→ Aim of the exercise
Work out how many lines in the entries below include the word "fluid". Give nothing but the number.

=== Begin Enclosure ===

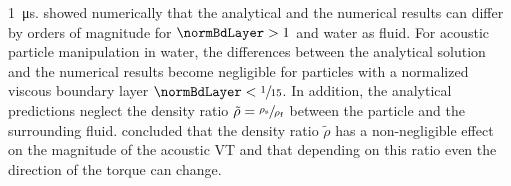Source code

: \SI{1}{\micro\second}. \citeauthor{hahn2016} \cite{hahn2016} showed numerically 
that the analytical and the numerical results can differ by orders of magnitude 
for $\normBdLayer > 1$ and water as fluid. For acoustic particle manipulation in 
water, the differences between the analytical solution and the numerical results 
become negligible for particles with a normalized viscous boundary layer 
$\normBdLayer < \sfrac{1}{15}$. In addition, the analytical predictions neglect 
the density ratio $\tilde{\rho} = \sfrac{\rho_{\text{s}}}{\rho_{\text{f}}}$ 
between the particle and the surrounding fluid.  \citeauthor{hahn2016} 
\cite{hahn2016} concluded that the density ratio $\tilde{\rho}$ has a 
non-negligible effect on the magnitude of the acoustic VT and that depending on 
this ratio even the direction of the torque can change.
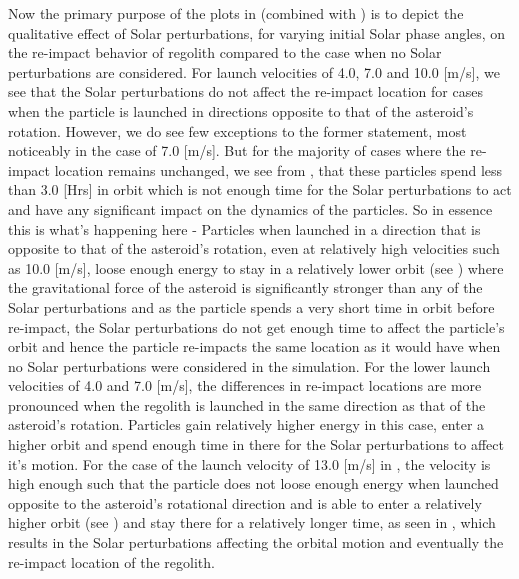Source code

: Now the primary purpose of the plots in  (combined with ) is to depict the qualitative effect of Solar perturbations, for varying initial Solar phase angles, on the re-impact behavior of regolith compared to the case when no Solar perturbations are considered. For launch velocities of 4.0, 7.0 and 10.0 [m/s], we see that the Solar perturbations do not affect the re-impact location for cases when the particle is launched in directions opposite to that of the asteroid's rotation. However, we do see few exceptions to the former statement, most noticeably in the case of 7.0 [m/s]. But for the majority of cases where the re-impact location remains unchanged, we see from , that these particles spend less than 3.0 [Hrs] in orbit which is not enough time for the Solar perturbations to act and have any significant impact on the dynamics of the particles. So in essence this is what's happening here - Particles when launched in a direction that is opposite to that of the asteroid's rotation, even at relatively high velocities such as 10.0 [m/s], loose enough energy to stay in a relatively lower orbit (see ) where the gravitational force of the asteroid is significantly stronger than any of the Solar perturbations and as the particle spends a very short time in orbit before re-impact, the Solar perturbations do not get enough time to affect the particle's orbit and hence the particle re-impacts the same location as it would have when no Solar perturbations were considered in the simulation. For the lower launch velocities of 4.0 and 7.0 [m/s], the differences in re-impact locations are more pronounced when the regolith is launched in the same direction as that of the asteroid's rotation. Particles gain relatively higher energy in this case, enter a higher orbit and spend enough time in there for the Solar perturbations to affect it's motion. For the case of the launch velocity of 13.0 [m/s] in , the velocity is high enough such that the particle does not loose enough energy when launched opposite to the asteroid's rotational direction and is able to enter a relatively higher orbit (see ) and stay there for a relatively longer time, as seen in , which results in the Solar perturbations affecting the orbital motion and eventually the re-impact location of the regolith.
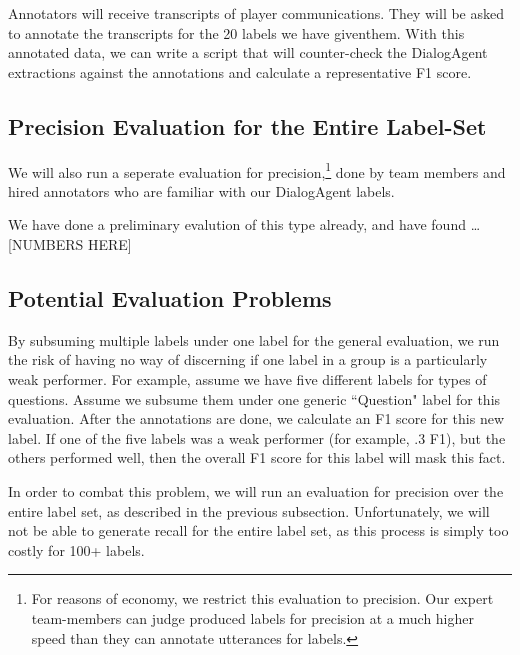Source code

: Annotators will receive transcripts of player communications. They will be asked to annotate the transcripts for the 20 labels we have giventhem. With this annotated data, we can write a script that will counter-check the DialogAgent extractions against the annotations and calculate a representative F1 score.



\subsection{Precision Evaluation for the Entire Label-Set}
We will also run a seperate evaluation for precision,\footnote{For reasons of economy, we restrict this evaluation to precision. Our expert team-members can judge produced labels for precision at a much higher speed than they can annotate utterances for labels.} done by team members and hired annotators who are familiar with our DialogAgent labels.

We have done a preliminary evalution of this type already, and have found \ldots [NUMBERS HERE]

\subsection{Potential Evaluation Problems}
By subsuming multiple labels under one label for the general evaluation, we run the risk of having no way of discerning if one label in a group is a particularly weak performer. For example, assume we have five different labels for types of questions. Assume we subsume them under one generic ``Question" label for this evaluation. After the annotations are done, we calculate an F1 score for this new label. If one of the five labels was a weak performer (for example, .3 F1), but the others performed well, then the overall F1 score for this label will mask this fact. 

In order to combat this problem, we will run an evaluation for precision over the entire label set, as described in the previous subsection. Unfortunately, we will not be able to generate recall for the entire label set, as this process is simply too costly for 100+ labels.

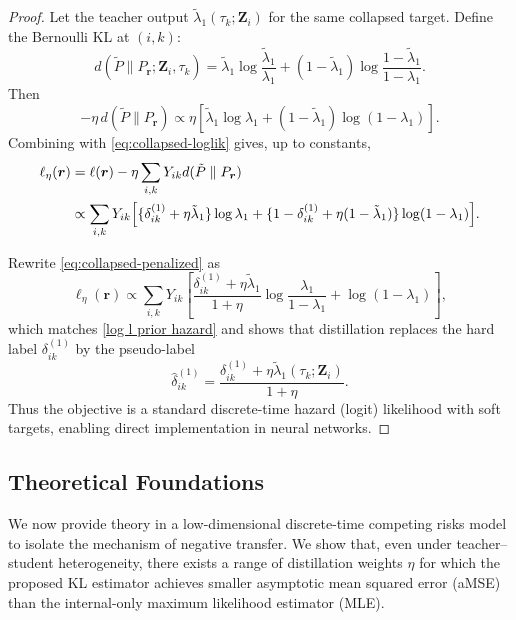 \documentclass{article}
\theoremstyle{plain}
\theoremstyle{definition}
\theoremstyle{remark}
\begin{document}
\begin{proof}

Let the teacher output $\tilde\lambda_1(\tau_k;\bm Z_i)$ for the same collapsed target.
Define the Bernoulli KL at $(i,k)$:
\[
d(\tilde P\parallel P_{\bm r};\bm Z_i,\tau_k)
=
\tilde\lambda_1\log\frac{\tilde\lambda_1}{\lambda_1}
+(1-\tilde\lambda_1)\log\frac{1-\tilde\lambda_1}{1-\lambda_1}.
\]
Then
\[
-\eta\,d(\tilde P\parallel P_{\bm r})
\propto
\eta\left[\tilde\lambda_1\log\lambda_1+(1-\tilde\lambda_1)\log(1-\lambda_1)\right].
\]
Combining with \eqref{eq:collapsed-loglik} gives, up to constants,
\begin{align}
\ell_\eta(\bm r)
&=
\ell(\bm r)-\eta\sum_{i,k}Y_{ik}d(\tilde P\parallel P_{\bm r})
\nonumber\\
&\propto
\sum_{i,k}Y_{ik}\Bigl[
\{\delta_{ik}^{(1)}+\eta\tilde\lambda_1\}\log\lambda_1
+\{1-\delta_{ik}^{(1)}+\eta(1-\tilde\lambda_1)\}\log(1-\lambda_1)
\Bigr].
\label{eq:collapsed-penalized}
\end{align}

Rewrite \eqref{eq:collapsed-penalized} as
\[
\ell_\eta(\bm r)
\propto
\sum_{i,k}Y_{ik}\left[
\frac{\delta_{ik}^{(1)}+\eta\tilde\lambda_1}{1+\eta}\log\frac{\lambda_1}{1-\lambda_1}
+\log(1-\lambda_1)
\right],
\]
which matches \eqref{log l prior hazard} and shows that distillation
replaces the hard label $\delta_{ik}^{(1)}$ by the pseudo-label
\[
\hat\delta_{ik}^{(1)}=\frac{\delta_{ik}^{(1)}+\eta\tilde\lambda_1(\tau_k;\bm Z_i)}{1+\eta}.
\]
Thus the objective is a standard discrete-time hazard (logit) likelihood
with soft targets, enabling direct implementation in neural networks.
\end{proof}


\subsection{Theoretical Foundations}
\label{app:prop6}

We now provide theory in a low-dimensional discrete-time competing risks model to isolate the mechanism of negative transfer.  
We show that, even under teacher–student heterogeneity, there exists a range of distillation weights $\eta$ for which the proposed KL estimator achieves smaller asymptotic mean squared error (aMSE)  than the internal-only maximum likelihood estimator (MLE).
\end{document}
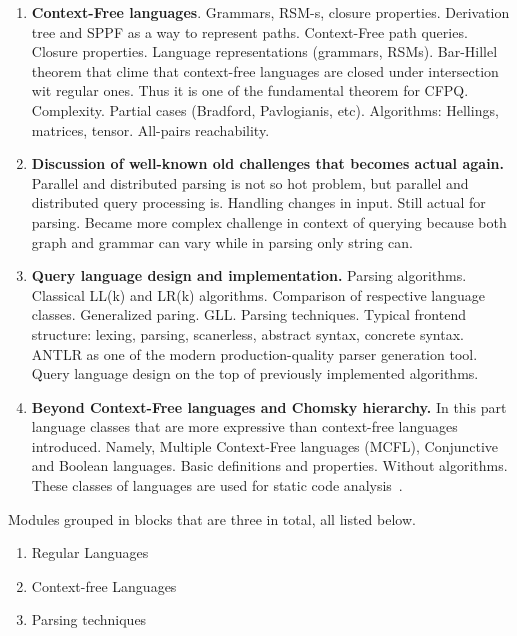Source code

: \documentclass[sigconf]{acmart}
\begin{document}
\begin{enumerate}
  \item \label{cf_languages_intro} \textbf{Context-Free languages}. Grammars, RSM-s, closure properties. Derivation tree and SPPF as a way to represent paths. Context-Free path queries. 
  Closure properties. 
  Language representations (grammars, RSMs). 
  Bar-Hillel theorem that clime that context-free languages are closed under intersection wit regular ones.
  Thus it is one of the fundamental theorem for CFPQ.
  Complexity. 
  Partial cases (Bradford, Pavlogianis, etc).
  Algorithms: Hellings, matrices, tensor. All-pairs reachability.
  
  \item \label{new_old_problems_discussion} \textbf{Discussion of well-known old challenges that becomes actual again.} 
  Parallel and distributed parsing is not so hot problem, but parallel and distributed query processing is. 
  Handling changes in input. 
  Still actual for parsing. 
  Became more complex challenge in context of querying because both graph and grammar can vary while in parsing only string can. 
  
  \item \label{parsing_techniques} \textbf{Query language design and implementation.}
  Parsing algorithms. Classical LL(k) and LR(k) algorithms. Comparison of respective language classes. Generalized paring. GLL.
  Parsing techniques. 
  Typical frontend structure: lexing, parsing, scanerless, abstract syntax, concrete syntax.
  ANTLR as one of the modern production-quality parser generation tool.
  Query language design on the top of previously implemented algorithms. 
    
  \item \label{beyond_chomsky_hierarchy} \textbf{Beyond Context-Free languages and Chomsky hierarchy.}
  In this part language classes that are more expressive than context-free languages introduced. 
  Namely, Multiple Context-Free languages (MCFL), Conjunctive and Boolean languages. 
  Basic definitions and properties. Without algorithms. 
  These classes of languages are used for static code analysis~\cite{10.1145/3009837.3009848, 10.1145/3704854}.

\end{enumerate}

Modules grouped in blocks that are three in total, all listed below.
\begin{enumerate}
  \item Regular Languages
  \item Context-free Languages
  \item Parsing techniques
\end{enumerate}
\end{document}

=== End Enclosure ===

→ Response area
2